Falta leveza às nossas homenagens, o que muitas vezes torna um homem
expansivo, alegre, num busto severo, carrancudo, sem sentimentos. E aqui
abro um parêntese para lembrar que o absurdo é tanto que muitos
personagens de nossa história, mesmo tendo passado meses ou anos no
cárcere, sofrendo fome, quase cadavéricos, são retratados como figuras
musculosas, garbosas, apolíneas, pois era praxe retratar os heróis como
sendo fortes, garbosos e apolíneos.
Fecho o parênteses e continuo, lembrando que os artistas verdadeiros,
aqueles que se preocupam mais com o ser humano que com as regras,
produziram – e produzem – figuras de leveza, verdadeiros retratos de
ternura, de afeto, amizade e admiração por seus homenageados.
Esta a impressão que tive ao ver o busto de Mr. Corbin, na entrada da
Total Alimentos, criado pela Zandra, esta artista tricordiana,
brasileira, universal.
Sobre um pedestal que parece apenas tocar a grama, quase a tangenciando,
temos uma obra viva, com alma e, mesmo quem não conheceu o homenageado
pode imaginá-lo em sua integridade.
Sua expressão é leve. Seu sorriso, verdadeiro. Sua sobrancelha um pouco
levantada – que só uma verdadeira artista poderia captar – revela um
homem irônico, divertido, brincalhão, humano.
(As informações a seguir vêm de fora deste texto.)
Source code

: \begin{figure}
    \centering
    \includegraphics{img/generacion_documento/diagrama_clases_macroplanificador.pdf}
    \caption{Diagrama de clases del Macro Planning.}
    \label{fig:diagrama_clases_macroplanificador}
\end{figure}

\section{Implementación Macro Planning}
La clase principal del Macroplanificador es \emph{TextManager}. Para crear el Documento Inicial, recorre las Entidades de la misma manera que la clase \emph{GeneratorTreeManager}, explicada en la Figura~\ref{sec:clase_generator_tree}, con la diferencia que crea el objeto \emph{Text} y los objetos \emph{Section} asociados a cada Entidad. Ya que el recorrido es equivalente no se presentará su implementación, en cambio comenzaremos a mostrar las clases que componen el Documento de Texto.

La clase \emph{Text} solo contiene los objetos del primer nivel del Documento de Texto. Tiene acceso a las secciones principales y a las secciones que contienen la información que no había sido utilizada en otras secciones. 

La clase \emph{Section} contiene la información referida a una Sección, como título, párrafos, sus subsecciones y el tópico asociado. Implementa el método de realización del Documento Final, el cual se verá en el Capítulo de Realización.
Detalhes sutis. E de
sutilezas e verdade são feitas as obras de Arte, é feita a vida.
Na homenagem que a Total Alimentos prestou ao pesquisador americano, dia
15 de setembro, senti na obra de Zandra a magia da criação perpetuando a
amizade que a família Miranda sente por Mr. Corbin. Por instantes, vi
seu olhar maroto, travesso, nos observando. Alegre por estarmos alegres,
feliz por estarmos felizes e por ter sido moldado pelas mãos delicadas
de uma artista delicada que, mais que o físico, captou-lhe a alma. Sua
eterna alma de criança.
Foi isto que vi na obra de Zandra e registro nesta crônica. CARPE DIEM.